In August, Fairbanks resident and hairstylist Brittany Hunziker got the news nobody wants to hear: You have COVID.

“My dad was the first to get COVID in our family,” Hunziker said. “A few days later, my mom and I tested positive.”

Hunziker’s father was vaccinated, but she and her mother were not.

Hunziker and her father were given the monoclonal antibodies treatment - an infusion of proteins that can help your body fight off COVID-19 and reduce the risk of severe disease and hospitalization. Her mother, who was a-symptomatic at the time, did not receive the antibodies.

“My mom was completely fine for about a week but then took a turn for the worst,” Hunziker said. Her mom spent six days in Fairbanks Memorial Hospital before being released home, not because she was better, but because the hospital was filled with so many more severe cases.

“My mom is on up to 4 liters of oxygen 24 hours a day,” Hunziker wrote in an online post. “She can sit up for short periods of time but lays on her stomach most of the time to keep pressure off her lungs.”

Hunziker and her father both experienced COVID symptoms for about a week. “Being sick was terrible. It took everything out of me. It took everything out of me to convince myself to get up to use the restroom,” Hunziker said. “It took everything inside of me to get up to go get a drink of water.”

Hunziker and her father fully recovered; her mother continues to have some COVID symptoms but is on the mend.

Before she got sick, Hunziker said she had thought about getting the COVID vaccine but decided against it.

“I was pretty neutral, I wasn’t against it, but I wasn’t for it either,” Hunziker said. “I just didn’t take the time to look anything up myself. You hear a lot of things on social media, you read articles and stuff and all of them point this way or the other way, and there is not really anyone that is right in the middle where I was, so I didn’t have anyone to bounce off of.”
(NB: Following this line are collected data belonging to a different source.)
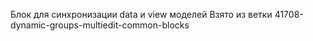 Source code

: Блок для синхронизации data и view моделей
Взято из ветки 41708-dynamic-groups-multiedit-common-blocks

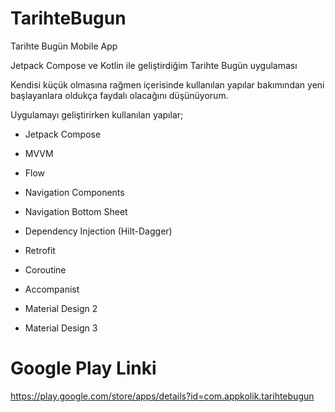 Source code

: # TarihteBugun
Tarihte Bugün Mobile App

Jetpack Compose ve Kotlin ile geliştirdiğim Tarihte Bugün uygulaması


Kendisi küçük olmasına rağmen içerisinde kullanılan yapılar bakımından yeni  başlayanlara oldukça faydalı olacağını düşünüyorum. 


Uygulamayı geliştirirken kullanılan yapılar;

- Jetpack Compose

- MVVM

- Flow

- Navigation Components

- Navigation Bottom Sheet

- Dependency Injection (Hilt-Dagger)

- Retrofit

- Coroutine

- Accompanist

- Material Design 2

- Material Design 3


# Google Play Linki

https://play.google.com/store/apps/details?id=com.appkolik.tarihtebugun

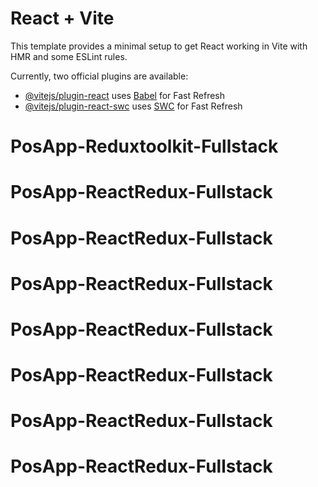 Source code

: # React + Vite

This template provides a minimal setup to get React working in Vite with HMR and some ESLint rules.

Currently, two official plugins are available:

- [@vitejs/plugin-react](https://github.com/vitejs/vite-plugin-react/blob/main/packages/plugin-react/README.md) uses [Babel](https://babeljs.io/) for Fast Refresh
- [@vitejs/plugin-react-swc](https://github.com/vitejs/vite-plugin-react-swc) uses [SWC](https://swc.rs/) for Fast Refresh
# PosApp-Reduxtoolkit-Fullstack
# PosApp-ReactRedux-Fullstack
# PosApp-ReactRedux-Fullstack
# PosApp-ReactRedux-Fullstack
# PosApp-ReactRedux-Fullstack
# PosApp-ReactRedux-Fullstack
# PosApp-ReactRedux-Fullstack
# PosApp-ReactRedux-Fullstack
Hunziker said her fears about getting the vaccine were, how new the virus was, and how fast the vaccine was pushed out to the public. “I didn’t know what the long-term health effects were if I was to get the vaccine. I didn’t know if I was going to have a reaction to it, nothing like that.” Hunziker added.

Hunziker still thinks vaccines should be a choice but plans to get one as soon as medically possible. She said her experience of getting sick and few good conversations with friends changed her mind.

Hunziker gave some advice about talking to a loved one who isn’t vaccinated: “I would just start having little conversations with people, that’s what really opened up my eyes, besides my experience. You know, people sitting in my (hairdresser) chair and talking to them, and learning things about the virus and the vaccine that I didn’t know, and I didn’t take the time to research myself.”

Hunziker wants to ask the community to be patient and caring towards those who aren’t ready to be vaccinated.

“Not everyone is just, ‘Yeah, I ‘m going to get the vaccine right here today,’ So ask them. Instead of being like: “Why aren’t you getting the vaccine?’ and being super judgy about it,” Hunziker said. “Find out a little more information, so maybe that gives *you* the opportunity for education.”

A reminder that kindness, connection, and communication will get us through this pandemic together.